Content starts
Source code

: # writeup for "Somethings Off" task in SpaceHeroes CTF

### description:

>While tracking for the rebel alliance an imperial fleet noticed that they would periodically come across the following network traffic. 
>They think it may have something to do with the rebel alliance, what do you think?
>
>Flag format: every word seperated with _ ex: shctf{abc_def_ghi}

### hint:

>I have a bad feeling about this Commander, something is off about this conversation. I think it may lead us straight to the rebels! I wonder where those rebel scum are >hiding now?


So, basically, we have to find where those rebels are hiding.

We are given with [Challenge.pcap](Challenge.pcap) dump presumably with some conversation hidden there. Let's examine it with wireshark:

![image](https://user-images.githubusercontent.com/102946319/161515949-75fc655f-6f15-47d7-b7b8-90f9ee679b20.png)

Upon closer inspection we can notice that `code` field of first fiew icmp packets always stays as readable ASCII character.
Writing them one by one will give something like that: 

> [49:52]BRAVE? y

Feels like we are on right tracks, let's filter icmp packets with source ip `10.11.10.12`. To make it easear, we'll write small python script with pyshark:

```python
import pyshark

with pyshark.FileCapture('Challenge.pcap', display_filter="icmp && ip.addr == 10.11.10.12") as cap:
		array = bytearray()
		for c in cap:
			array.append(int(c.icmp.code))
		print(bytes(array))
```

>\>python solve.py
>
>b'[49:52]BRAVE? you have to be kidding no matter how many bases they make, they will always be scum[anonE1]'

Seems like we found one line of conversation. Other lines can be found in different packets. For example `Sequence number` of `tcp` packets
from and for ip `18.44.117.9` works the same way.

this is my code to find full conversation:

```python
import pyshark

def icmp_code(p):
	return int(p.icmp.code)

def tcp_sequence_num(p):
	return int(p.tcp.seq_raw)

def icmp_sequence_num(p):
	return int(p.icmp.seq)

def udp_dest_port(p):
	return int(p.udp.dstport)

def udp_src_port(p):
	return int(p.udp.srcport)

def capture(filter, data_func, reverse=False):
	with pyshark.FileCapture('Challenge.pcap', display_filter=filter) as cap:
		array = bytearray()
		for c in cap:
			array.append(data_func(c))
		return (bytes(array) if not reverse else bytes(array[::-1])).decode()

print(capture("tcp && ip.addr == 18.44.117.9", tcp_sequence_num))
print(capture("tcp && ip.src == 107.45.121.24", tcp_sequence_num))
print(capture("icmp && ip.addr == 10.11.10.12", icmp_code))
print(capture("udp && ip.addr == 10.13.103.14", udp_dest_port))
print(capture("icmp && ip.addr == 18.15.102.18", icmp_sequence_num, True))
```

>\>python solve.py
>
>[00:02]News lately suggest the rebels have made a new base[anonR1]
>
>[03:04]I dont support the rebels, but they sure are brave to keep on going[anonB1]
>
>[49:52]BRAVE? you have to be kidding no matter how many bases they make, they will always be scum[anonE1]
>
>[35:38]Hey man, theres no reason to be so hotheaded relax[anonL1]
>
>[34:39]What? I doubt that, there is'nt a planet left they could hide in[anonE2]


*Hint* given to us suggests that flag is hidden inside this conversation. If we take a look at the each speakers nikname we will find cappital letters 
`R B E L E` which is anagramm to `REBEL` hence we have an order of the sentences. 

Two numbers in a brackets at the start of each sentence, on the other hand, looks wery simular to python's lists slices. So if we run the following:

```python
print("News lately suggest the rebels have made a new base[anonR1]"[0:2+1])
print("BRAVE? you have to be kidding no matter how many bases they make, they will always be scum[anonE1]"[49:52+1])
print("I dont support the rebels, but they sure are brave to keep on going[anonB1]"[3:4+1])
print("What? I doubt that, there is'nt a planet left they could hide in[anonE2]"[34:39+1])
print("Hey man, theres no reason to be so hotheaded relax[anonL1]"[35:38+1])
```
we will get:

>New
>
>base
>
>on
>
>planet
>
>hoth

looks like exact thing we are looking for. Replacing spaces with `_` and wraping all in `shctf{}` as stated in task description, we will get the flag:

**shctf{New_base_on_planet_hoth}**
Content ends
WHAT NEEDS TO BE DONE: Transcribe each of the records verbatim.

EXERCISE ANSWER:
Source code

: # writeup for "Somethings Off" task in SpaceHeroes CTF

### description:

>While tracking for the rebel alliance an imperial fleet noticed that they would periodically come across the following network traffic. 
>They think it may have something to do with the rebel alliance, what do you think?
>
>Flag format: every word seperated with _ ex: shctf{abc_def_ghi}

### hint:

>I have a bad feeling about this Commander, something is off about this conversation. I think it may lead us straight to the rebels! I wonder where those rebel scum are >hiding now?


So, basically, we have to find where those rebels are hiding.

We are given with [Challenge.pcap](Challenge.pcap) dump presumably with some conversation hidden there. Let's examine it with wireshark:

![image](https://user-images.githubusercontent.com/102946319/161515949-75fc655f-6f15-47d7-b7b8-90f9ee679b20.png)

Upon closer inspection we can notice that `code` field of first fiew icmp packets always stays as readable ASCII character.
Writing them one by one will give something like that: 

> [49:52]BRAVE? y

Feels like we are on right tracks, let's filter icmp packets with source ip `10.11.10.12`. To make it easear, we'll write small python script with pyshark:

```python
import pyshark

with pyshark.FileCapture('Challenge.pcap', display_filter="icmp && ip.addr == 10.11.10.12") as cap:
		array = bytearray()
		for c in cap:
			array.append(int(c.icmp.code))
		print(bytes(array))
```

>\>python solve.py
>
>b'[49:52]BRAVE? you have to be kidding no matter how many bases they make, they will always be scum[anonE1]'

Seems like we found one line of conversation. Other lines can be found in different packets. For example `Sequence number` of `tcp` packets
from and for ip `18.44.117.9` works the same way.

this is my code to find full conversation:

```python
import pyshark

def icmp_code(p):
	return int(p.icmp.code)

def tcp_sequence_num(p):
	return int(p.tcp.seq_raw)

def icmp_sequence_num(p):
	return int(p.icmp.seq)

def udp_dest_port(p):
	return int(p.udp.dstport)

def udp_src_port(p):
	return int(p.udp.srcport)

def capture(filter, data_func, reverse=False):
	with pyshark.FileCapture('Challenge.pcap', display_filter=filter) as cap:
		array = bytearray()
		for c in cap:
			array.append(data_func(c))
		return (bytes(array) if not reverse else bytes(array[::-1])).decode()

print(capture("tcp && ip.addr == 18.44.117.9", tcp_sequence_num))
print(capture("tcp && ip.src == 107.45.121.24", tcp_sequence_num))
print(capture("icmp && ip.addr == 10.11.10.12", icmp_code))
print(capture("udp && ip.addr == 10.13.103.14", udp_dest_port))
print(capture("icmp && ip.addr == 18.15.102.18", icmp_sequence_num, True))
```

>\>python solve.py
>
>[00:02]News lately suggest the rebels have made a new base[anonR1]
>
>[03:04]I dont support the rebels, but they sure are brave to keep on going[anonB1]
>
>[49:52]BRAVE? you have to be kidding no matter how many bases they make, they will always be scum[anonE1]
>
>[35:38]Hey man, theres no reason to be so hotheaded relax[anonL1]
>
>[34:39]What? I doubt that, there is'nt a planet left they could hide in[anonE2]


*Hint* given to us suggests that flag is hidden inside this conversation. If we take a look at the each speakers nikname we will find cappital letters 
`R B E L E` which is anagramm to `REBEL` hence we have an order of the sentences. 

Two numbers in a brackets at the start of each sentence, on the other hand, looks wery simular to python's lists slices. So if we run the following:

```python
print("News lately suggest the rebels have made a new base[anonR1]"[0:2+1])
print("BRAVE? you have to be kidding no matter how many bases they make, they will always be scum[anonE1]"[49:52+1])
print("I dont support the rebels, but they sure are brave to keep on going[anonB1]"[3:4+1])
print("What? I doubt that, there is'nt a planet left they could hide in[anonE2]"[34:39+1])
print("Hey man, theres no reason to be so hotheaded relax[anonL1]"[35:38+1])
```
we will get:

>New
>
>base
>
>on
>
>planet
>
>hoth

looks like exact thing we are looking for. Replacing spaces with `_` and wraping all in `shctf{}` as stated in task description, we will get the flag:

**shctf{New_base_on_planet_hoth}**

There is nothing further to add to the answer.